In general, international human rights law (IHRL) applies in situations of violence linked to organized crime networks and groups. Only when a situation of violence meets the international humanitarian law (IHL) thresholds for armed conflict does IHL apply. With a focus on Latin America, this short paper suggests that those thresholds may have been met in some contemporary cases of violence linked to organized crime. It argues, however, that an armed conflict classification and the concomitant application of IHL represent a double-edged sword. While an armed conflict classification can serve to activate some kinds of international protection mechanisms, the application of IHL can equally serve to legitimize militarized responses to organized crime and tends to reduce, rather than extend, the legal protections enjoyed by internally displaced persons (IDPs) and those at risk of displacement.
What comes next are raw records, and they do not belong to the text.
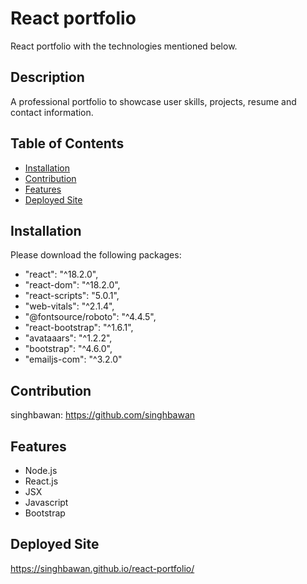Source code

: # React portfolio
React portfolio with the technologies mentioned below.

## Description
A professional portfolio to showcase user skills, projects, resume and contact information.

## Table of Contents
* [Installation](#installation)
* [Contribution](#contribution)
* [Features](#features)
* [Deployed Site](#deployed-site)

## Installation
Please download the following packages:

* "react": "^18.2.0",
* "react-dom": "^18.2.0",
* "react-scripts": "5.0.1",
* "web-vitals": "^2.1.4",
* "@fontsource/roboto": "^4.4.5",
* "react-bootstrap": "^1.6.1",
* "avataaars": "^1.2.2",
* "bootstrap": "^4.6.0",
* "emailjs-com": "^3.2.0"


## Contribution

singhbawan: https://github.com/singhbawan


## Features
* Node.js
* React.js
* JSX
* Javascript
* Bootstrap



## Deployed Site
https://singhbawan.github.io/react-portfolio/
Violence linked to organized crime networks and groups

Organized crime networks and groups use violence against each other, state agents, and the wider population. In response, and frequently in collusion with criminal actors, state agents use violence against criminal actors and the population. Conflict scholars increasingly argue against dichotomising “criminal violence” and “political violence”. They have shown, however, that an empirically sound and analytically useful distinction can be made between actors who seek to overthrow or secede from the state, as in traditional insurgencies, and those whose ambitions are limited to influencing the making or enforcement of state policy. In Latin America, for example, most organized crime groups have more limited aims vis-à-vis the state and, consequently, employ violence according to a logic of coercion rather than conquest. Empirical studies have shown that they tend to minimize direct confrontations with police or military, and that they depend on collusion with state agents.

Violence linked to organized crime drives displacement. We lack adequate data on the scale and nature of such displacement, but the available evidence suggests that displacement is sometimes a deliberate strategy of organized crime groups and sometimes an incidental consequence of other strategies (extortion, forced recruitment etc). Through acts of commission and acts of omission, state agents also bear responsibility for displacement.

International human rights law

In general, IHRL applies in situations of violence linked to organized crime. IHRL emerged in the aftermath of World War II, and for decades it was widely held that it did not apply in situations of armed conflict, which were the exclusive preserve of IHL. Now, however, it is widely accepted that IHRL applies both in peacetime and during armed conflict.

IHRL imposes tight restrictions on the use of (lethal) force by state agents, and in peacetime, they are expected to operate under a law enforcement paradigm. This means that the use of force should normally be limited to the police, and the use of firearms is permissible “only where necessary to counter an imminent or grave threat to life or physical integrity, and when less violent means are not or would not be effective.” The lowest amount of force necessary to achieve a law enforcement objective is to be applied. IHRL also sets out a range of protections specifically for IDPs and those at risk of displacement, as collected and set out in the Guiding Principles on Internal Displacement. While the rights of individuals laid out in IHRL primarily imply duties or obligations of states, it is also now well established that non-state actors, including armed non-state actors, have obligations under IHRL. Non-state actors are also bound by domestic law; by definition, murder and other criminal activities are prohibited.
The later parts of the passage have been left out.